# [Records to use]

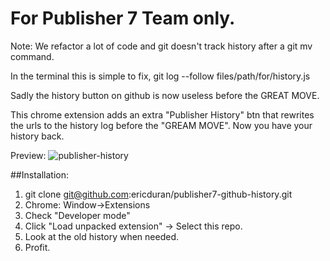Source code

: # For Publisher 7 Team only.

Note: We refactor a lot of code and git doesn't track history after a git mv command.

In the terminal this is simple to fix, git log --follow files/path/for/history.js

Sadly the history button on github is now useless before the GREAT MOVE.

This chrome extension adds an extra "Publisher History" btn that rewrites the urls
to the history log before the "GREAM MOVE". Now you have your history back.

Preview:
![publisher-history](https://dl.dropboxusercontent.com/u/16395906/publisher-history.png)

##Installation:
1. git clone git@github.com:ericduran/publisher7-github-history.git
2. Chrome: Window->Extensions
3. Check "Developer mode"
4. Click "Load unpacked extension" -> Select this repo.
5. Look at the old history when needed.
6. Profit.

# [Your instructions]
Everything in the data except the pictures needs to be written out exactly.

# [Problem solution]
Source code

: # For Publisher 7 Team only.

Note: We refactor a lot of code and git doesn't track history after a git mv command.

In the terminal this is simple to fix, git log --follow files/path/for/history.js

Sadly the history button on github is now useless before the GREAT MOVE.

This chrome extension adds an extra "Publisher History" btn that rewrites the urls
to the history log before the "GREAM MOVE". Now you have your history back.

Preview:
![publisher-history](https://dl.dropboxusercontent.com/u/16395906/publisher-history.png)

##Installation:
1. git clone git@github.com:ericduran/publisher7-github-history.git
2. Chrome: Window->Extensions
3. Check "Developer mode"
4. Click "Load unpacked extension" -> Select this repo.
5. Look at the old history when needed.
6. Profit.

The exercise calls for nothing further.